> _Instructions to follow_:
Repeat the data precisely as given.

> _Stored data entries_:
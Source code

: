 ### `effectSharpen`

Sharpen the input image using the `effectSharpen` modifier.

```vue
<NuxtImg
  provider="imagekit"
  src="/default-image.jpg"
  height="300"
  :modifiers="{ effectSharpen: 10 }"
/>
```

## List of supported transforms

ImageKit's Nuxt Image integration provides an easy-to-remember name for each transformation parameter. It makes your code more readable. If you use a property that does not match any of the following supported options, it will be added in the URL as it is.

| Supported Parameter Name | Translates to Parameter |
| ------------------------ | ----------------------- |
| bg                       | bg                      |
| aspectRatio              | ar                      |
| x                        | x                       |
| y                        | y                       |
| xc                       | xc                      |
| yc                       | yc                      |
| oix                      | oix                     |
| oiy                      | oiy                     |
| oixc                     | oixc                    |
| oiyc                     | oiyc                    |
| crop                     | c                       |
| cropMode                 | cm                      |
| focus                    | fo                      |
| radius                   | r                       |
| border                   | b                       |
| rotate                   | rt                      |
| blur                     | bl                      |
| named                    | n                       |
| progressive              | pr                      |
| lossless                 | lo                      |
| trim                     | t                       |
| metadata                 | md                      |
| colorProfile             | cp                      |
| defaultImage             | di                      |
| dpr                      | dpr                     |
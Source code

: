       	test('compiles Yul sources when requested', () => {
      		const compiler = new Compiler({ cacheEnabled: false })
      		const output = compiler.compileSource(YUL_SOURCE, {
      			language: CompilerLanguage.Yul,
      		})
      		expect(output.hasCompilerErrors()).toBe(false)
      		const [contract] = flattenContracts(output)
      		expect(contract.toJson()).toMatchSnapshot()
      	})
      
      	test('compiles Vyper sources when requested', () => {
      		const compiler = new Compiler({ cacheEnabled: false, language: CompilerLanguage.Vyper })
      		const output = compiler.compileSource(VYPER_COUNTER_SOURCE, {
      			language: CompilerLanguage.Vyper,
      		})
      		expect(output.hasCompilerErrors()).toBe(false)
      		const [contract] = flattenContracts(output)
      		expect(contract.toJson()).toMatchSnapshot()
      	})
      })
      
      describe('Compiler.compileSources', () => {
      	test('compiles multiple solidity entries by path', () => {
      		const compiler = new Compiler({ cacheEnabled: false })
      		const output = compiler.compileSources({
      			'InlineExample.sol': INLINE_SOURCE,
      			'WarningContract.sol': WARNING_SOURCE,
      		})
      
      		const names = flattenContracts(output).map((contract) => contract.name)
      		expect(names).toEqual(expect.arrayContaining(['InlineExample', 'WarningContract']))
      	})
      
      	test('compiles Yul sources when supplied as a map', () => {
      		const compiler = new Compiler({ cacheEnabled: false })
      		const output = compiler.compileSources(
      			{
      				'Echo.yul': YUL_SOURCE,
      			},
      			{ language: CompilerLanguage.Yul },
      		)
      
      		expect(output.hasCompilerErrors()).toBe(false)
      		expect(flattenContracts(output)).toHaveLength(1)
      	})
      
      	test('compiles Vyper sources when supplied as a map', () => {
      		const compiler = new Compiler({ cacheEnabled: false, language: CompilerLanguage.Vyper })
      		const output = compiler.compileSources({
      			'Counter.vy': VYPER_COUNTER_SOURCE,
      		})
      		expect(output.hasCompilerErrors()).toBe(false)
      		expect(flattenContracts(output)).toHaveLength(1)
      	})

> _Expected answer_:
Source code

: ### `effectSharpen`

Sharpen the input image using the `effectSharpen` modifier.

```vue
<NuxtImg
  provider="imagekit"
  src="/default-image.jpg"
  height="300"
  :modifiers="{ effectSharpen: 10 }"
/>
```

## List of supported transforms

ImageKit's Nuxt Image integration provides an easy-to-remember name for each transformation parameter. It makes your code more readable. If you use a property that does not match any of the following supported options, it will be added in the URL as it is.

| Supported Parameter Name | Translates to Parameter |
| ------------------------ | ----------------------- |
| bg                       | bg                      |
| aspectRatio              | ar                      |
| x                        | x                       |
| y                        | y                       |
| xc                       | xc                      |
| yc                       | yc                      |
| oix                      | oix                     |
| oiy                      | oiy                     |
| oixc                     | oixc                    |
| oiyc                     | oiyc                    |
| crop                     | c                       |
| cropMode                 | cm                      |
| focus                    | fo                      |
| radius                   | r                       |
| border                   | b                       |
| rotate                   | rt                      |
| blur                     | bl                      |
| named                    | n                       |
| progressive              | pr                      |
| lossless                 | lo                      |
| trim                     | t                       |
| metadata                 | md                      |
| colorProfile             | cp                      |
| defaultImage             | di                      |
| dpr                      | dpr                     |
Source code

:       	test('compiles Yul sources when requested', () => {
      		const compiler = new Compiler({ cacheEnabled: false })
      		const output = compiler.compileSource(YUL_SOURCE, {
      			language: CompilerLanguage.Yul,
      		})
      		expect(output.hasCompilerErrors()).toBe(false)
      		const [contract] = flattenContracts(output)
      		expect(contract.toJson()).toMatchSnapshot()
      	})
      
      	test('compiles Vyper sources when requested', () => {
      		const compiler = new Compiler({ cacheEnabled: false, language: CompilerLanguage.Vyper })
      		const output = compiler.compileSource(VYPER_COUNTER_SOURCE, {
      			language: CompilerLanguage.Vyper,
      		})
      		expect(output.hasCompilerErrors()).toBe(false)
      		const [contract] = flattenContracts(output)
      		expect(contract.toJson()).toMatchSnapshot()
      	})
      })
      
      describe('Compiler.compileSources', () => {
      	test('compiles multiple solidity entries by path', () => {
      		const compiler = new Compiler({ cacheEnabled: false })
      		const output = compiler.compileSources({
      			'InlineExample.sol': INLINE_SOURCE,
      			'WarningContract.sol': WARNING_SOURCE,
      		})
      
      		const names = flattenContracts(output).map((contract) => contract.name)
      		expect(names).toEqual(expect.arrayContaining(['InlineExample', 'WarningContract']))
      	})
      
      	test('compiles Yul sources when supplied as a map', () => {
      		const compiler = new Compiler({ cacheEnabled: false })
      		const output = compiler.compileSources(
      			{
      				'Echo.yul': YUL_SOURCE,
      			},
      			{ language: CompilerLanguage.Yul },
      		)
      
      		expect(output.hasCompilerErrors()).toBe(false)
      		expect(flattenContracts(output)).toHaveLength(1)
      	})
      
      	test('compiles Vyper sources when supplied as a map', () => {
      		const compiler = new Compiler({ cacheEnabled: false, language: CompilerLanguage.Vyper })
      		const output = compiler.compileSources({
      			'Counter.vy': VYPER_COUNTER_SOURCE,
      		})
      		expect(output.hasCompilerErrors()).toBe(false)
      		expect(flattenContracts(output)).toHaveLength(1)
      	})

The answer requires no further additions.